A volcanic eruption of Shiveluch in Russia’s Far East has sent ash up into the stratosphere as high as 26,600 feet, according to the Kamchatka Volcanic Eruption Response Team.
The volcano has been restless for decades, spewing steam regularly. But explosions are now occurring continuously, and the suspended ash ultimately may impact aviation in Alaska.
Ash has covered 41,699 square miles of Russian territory, according to a report from the of the Russian Academy of Sciences Geophysical Survey, which reports it as the biggest ash fall in 60 years. The village of Klyuchi, 30 miles from the volcano, is covered with three inches of ash and is currently experiencing low visibility, the agency said.

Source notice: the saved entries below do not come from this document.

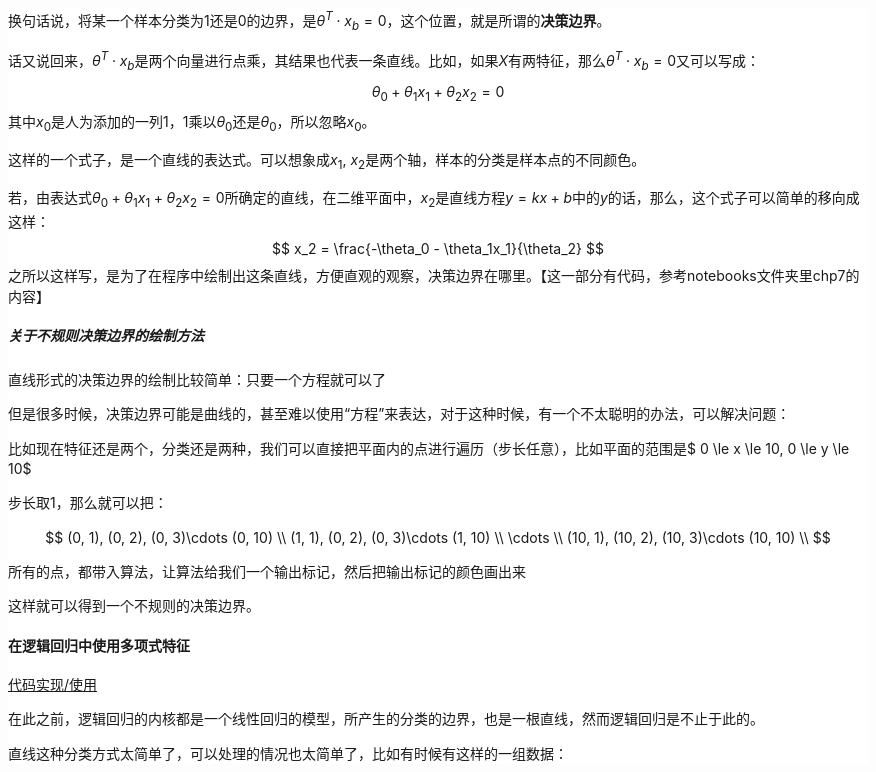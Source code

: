 换句话说，将某一个样本分类为1还是0的边界，是$\theta^T\cdot x_b = 0$，这个位置，就是所谓的**决策边界**。

话又说回来，$\theta^T\cdot x_b$是两个向量进行点乘，其结果也代表一条直线。比如，如果$X$有两特征，那么$\theta^T\cdot x_b = 0$又可以写成：
$$
\theta_0 + \theta_1x_1 + \theta_2 x_2 = 0
$$
其中$x_0$是人为添加的一列1，1乘以$\theta_0$还是$\theta_0$，所以忽略$x_0$。

这样的一个式子，是一个直线的表达式。可以想象成$x_1$, $x_2$是两个轴，样本的分类是样本点的不同颜色。

若，由表达式$\theta_0 + \theta_1x_1 + \theta_2 x_2 = 0$所确定的直线，在二维平面中，$x_2$是直线方程$y = k x + b$中的$y$的话，那么，这个式子可以简单的移向成这样：
$$
x_2 = \frac{-\theta_0 - \theta_1x_1}{\theta_2}
$$
之所以这样写，是为了在程序中绘制出这条直线，方便直观的观察，决策边界在哪里。【这一部分有代码，参考notebooks文件夹里chp7的内容】

##### 关于不规则决策边界的绘制方法

直线形式的决策边界的绘制比较简单：只要一个方程就可以了

但是很多时候，决策边界可能是曲线的，甚至难以使用“方程”来表达，对于这种时候，有一个不太聪明的办法，可以解决问题：

比如现在特征还是两个，分类还是两种，我们可以直接把平面内的点进行遍历（步长任意），比如平面的范围是$ 0 \le x \le 10, 0 \le y \le 10$

步长取1，那么就可以把：

$$
(0, 1), (0, 2), (0, 3)\cdots (0, 10) \\
(1, 1), (0, 2), (0, 3)\cdots (1, 10) \\
\cdots \\
(10, 1), (10, 2), (10, 3)\cdots (10, 10) \\
$$

所有的点，都带入算法，让算法给我们一个输出标记，然后把输出标记的颜色画出来

这样就可以得到一个不规则的决策边界。

####  <span id="Polynomial-Feature-in-Logistic-Regression">在逻辑回归中使用多项式特征</span>

[代码实现/使用](../notebooks/chp7-Logistic-Regression/03-Polynomial-Feature-in-Logistic-Regression.ipynb)

在此之前，逻辑回归的内核都是一个线性回归的模型，所产生的分类的边界，也是一根直线，然而逻辑回归是不止于此的。 

直线这种分类方式太简单了，可以处理的情况也太简单了，比如有时候有这样的一组数据：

Although Russia is off limits for international aircraft due to its war on Ukraine, Russian aircraft still will have to be wary of the hazards. It’s also likely the winds will push the ash plume to the east and over the Pacific Ocean, where it could become an international air traffic concern.
Shiveluch is a a steep-sloped volcano composed of alternating layers of solidified ash, hardened lava, and volcanic rocks, according to NASA. It is one of the peninsula’s most active volcanoes, with 60 substantial eruptions in the last 10,000 years. A major eruption of a volcano like this can have dramatic impact on weather, warming or cooling the climate down for years to come.
“When Indonesia’s Mount Tambora erupted in 1815, it unleashed the most destructive wave of extreme weather the world has witnessed in thousands of years. The volcano’s massive sulfate dust cloud enveloped the Earth, cooling temperatures and disrupting major weather systems for more than three years,” a researcher at the University of Illinois reports.